A vítima do roubo entrou em rota de colisão com a boas normas de conduta. Reconheceu que não teria aumentado o seu pecúlio em meio milhão de euros se não tivesse sido assaltado. Este foi um assalto em proveito próprio, ainda que a ligação entre a causa e o efeito seja acidental. Para a vítima, não importa avaliar a legitimidade dos meios. Ateve-se ao resultado, reconhecendo que não seria possível se naquele dia e naquele lugar os “amigos do alheio” não tivessem deitado a mão à carteira que não era deles. A intenção de devolver metade do prémio aos ladrões é o ponto de chegada deste raciocínio. Um quarto de milhão de euros é suficiente para a vítima do furto. O outro quarto de milhão de euros compensa a diligência dos ladrões, que tiveram a perspicácia de apostar um quinhão do furto num jogo que, desta vez, foi de sorte.
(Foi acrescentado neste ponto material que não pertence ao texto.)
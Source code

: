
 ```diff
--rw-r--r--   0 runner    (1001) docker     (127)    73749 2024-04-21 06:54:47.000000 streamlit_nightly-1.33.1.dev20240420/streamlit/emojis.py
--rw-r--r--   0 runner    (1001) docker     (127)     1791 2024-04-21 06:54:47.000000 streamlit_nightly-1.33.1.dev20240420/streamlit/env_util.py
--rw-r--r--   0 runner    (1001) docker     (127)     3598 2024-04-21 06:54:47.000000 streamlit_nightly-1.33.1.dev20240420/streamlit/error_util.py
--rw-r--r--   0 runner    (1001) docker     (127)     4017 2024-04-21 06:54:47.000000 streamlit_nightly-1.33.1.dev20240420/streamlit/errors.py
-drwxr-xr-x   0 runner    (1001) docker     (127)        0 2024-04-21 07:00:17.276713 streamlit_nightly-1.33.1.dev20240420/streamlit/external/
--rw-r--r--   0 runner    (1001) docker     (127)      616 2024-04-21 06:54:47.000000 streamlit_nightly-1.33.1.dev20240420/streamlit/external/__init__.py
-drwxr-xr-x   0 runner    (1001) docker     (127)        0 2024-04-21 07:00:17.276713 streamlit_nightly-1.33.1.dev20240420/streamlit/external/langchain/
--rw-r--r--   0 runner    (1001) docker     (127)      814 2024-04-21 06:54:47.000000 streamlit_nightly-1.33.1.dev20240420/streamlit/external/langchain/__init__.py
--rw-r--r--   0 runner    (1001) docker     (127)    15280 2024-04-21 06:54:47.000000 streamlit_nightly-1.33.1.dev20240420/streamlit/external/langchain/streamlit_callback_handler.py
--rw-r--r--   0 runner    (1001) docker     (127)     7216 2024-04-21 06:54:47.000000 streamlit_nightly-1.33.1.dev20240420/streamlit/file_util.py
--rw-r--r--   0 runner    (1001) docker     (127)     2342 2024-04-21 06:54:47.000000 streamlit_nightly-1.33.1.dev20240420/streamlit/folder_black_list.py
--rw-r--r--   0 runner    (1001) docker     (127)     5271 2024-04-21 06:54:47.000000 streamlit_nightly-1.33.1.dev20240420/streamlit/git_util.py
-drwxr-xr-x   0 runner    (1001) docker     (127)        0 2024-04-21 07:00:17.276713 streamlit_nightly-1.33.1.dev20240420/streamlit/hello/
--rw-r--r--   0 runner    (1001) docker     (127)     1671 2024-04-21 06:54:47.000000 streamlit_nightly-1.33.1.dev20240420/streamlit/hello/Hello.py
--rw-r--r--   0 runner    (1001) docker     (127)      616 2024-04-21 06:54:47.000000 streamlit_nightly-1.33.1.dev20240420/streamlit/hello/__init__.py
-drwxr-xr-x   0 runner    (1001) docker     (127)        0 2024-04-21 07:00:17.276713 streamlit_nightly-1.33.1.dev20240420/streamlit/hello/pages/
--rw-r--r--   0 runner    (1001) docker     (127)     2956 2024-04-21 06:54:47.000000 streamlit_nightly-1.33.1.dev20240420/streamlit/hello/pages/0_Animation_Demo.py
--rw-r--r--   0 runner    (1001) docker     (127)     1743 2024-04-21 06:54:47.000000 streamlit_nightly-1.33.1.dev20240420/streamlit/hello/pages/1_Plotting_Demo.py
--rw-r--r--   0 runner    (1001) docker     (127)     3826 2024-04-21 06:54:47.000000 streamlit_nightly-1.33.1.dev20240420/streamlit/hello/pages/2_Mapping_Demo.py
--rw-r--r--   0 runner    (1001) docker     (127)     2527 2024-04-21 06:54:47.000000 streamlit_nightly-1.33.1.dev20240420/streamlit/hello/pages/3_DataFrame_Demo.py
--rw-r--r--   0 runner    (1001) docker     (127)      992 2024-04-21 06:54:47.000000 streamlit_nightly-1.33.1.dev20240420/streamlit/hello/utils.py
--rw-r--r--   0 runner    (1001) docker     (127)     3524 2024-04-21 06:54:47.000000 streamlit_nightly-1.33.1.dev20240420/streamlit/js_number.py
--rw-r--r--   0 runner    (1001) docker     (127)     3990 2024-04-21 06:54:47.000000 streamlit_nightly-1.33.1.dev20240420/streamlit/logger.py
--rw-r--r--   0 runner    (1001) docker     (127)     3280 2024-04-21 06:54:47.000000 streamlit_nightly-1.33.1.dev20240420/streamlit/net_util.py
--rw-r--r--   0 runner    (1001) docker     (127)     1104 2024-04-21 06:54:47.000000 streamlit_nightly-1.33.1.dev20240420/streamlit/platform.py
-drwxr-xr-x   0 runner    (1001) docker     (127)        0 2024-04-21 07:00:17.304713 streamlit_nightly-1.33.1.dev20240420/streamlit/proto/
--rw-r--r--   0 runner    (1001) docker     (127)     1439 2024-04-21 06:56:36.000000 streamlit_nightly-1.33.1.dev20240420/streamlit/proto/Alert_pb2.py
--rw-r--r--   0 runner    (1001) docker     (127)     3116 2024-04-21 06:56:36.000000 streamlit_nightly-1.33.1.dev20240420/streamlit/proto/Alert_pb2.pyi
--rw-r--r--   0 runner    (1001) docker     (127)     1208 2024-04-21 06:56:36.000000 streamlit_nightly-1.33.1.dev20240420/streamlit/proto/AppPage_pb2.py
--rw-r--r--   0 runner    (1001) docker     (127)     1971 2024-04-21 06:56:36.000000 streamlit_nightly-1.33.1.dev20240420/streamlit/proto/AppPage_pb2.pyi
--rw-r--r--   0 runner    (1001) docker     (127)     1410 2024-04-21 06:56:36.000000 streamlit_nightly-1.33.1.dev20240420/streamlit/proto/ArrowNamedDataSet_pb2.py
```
Os desconfiados e os que não aceitam o comportamento altruísta da vítima do furto dirão, à procura da conspiração do momento, que a boa vontade é a fingir. Tudo não passa de uma encenação combinada entre a polícia e a vítima para atrair os autores do furto que, entretanto, estão em paradeiro incerto. Seduzidos pela possibilidade de serem recompensados com duzentos e cinquenta mil euros – como se o produto do furto fosse esse valor e, ainda por cima, com a caução de quem foi roubado –, os ladrões foram convocados para receberem a maquia prometida. Assim que se chegarem à frente, lá estarão as autoridades para julgarem a ilegalidade do ato que deu origem ao acontecimento.
Este comportamento é típico de gente aprisionada nos padrões e que não tem elasticidade intelectual para, à semelhança da vítima do furto, compensar uma injustiça (a ilegalidade de que foi vítima) com uma justiça devida por ter beneficiado do resultado do assalto. É a diferença entre não ter sido roubado e não ter meio milhão de euros na conta bancária e ter sido roubado e, por esse motivo, estar meio milhão de euros mais rico. Dividir os ganhos ao meio com quem os proporcionou é da mais elementar justiça. Nem que essa justiça esbarre na ilegitimidade dos meios e no choque psicológico dos cidadãos padronizados.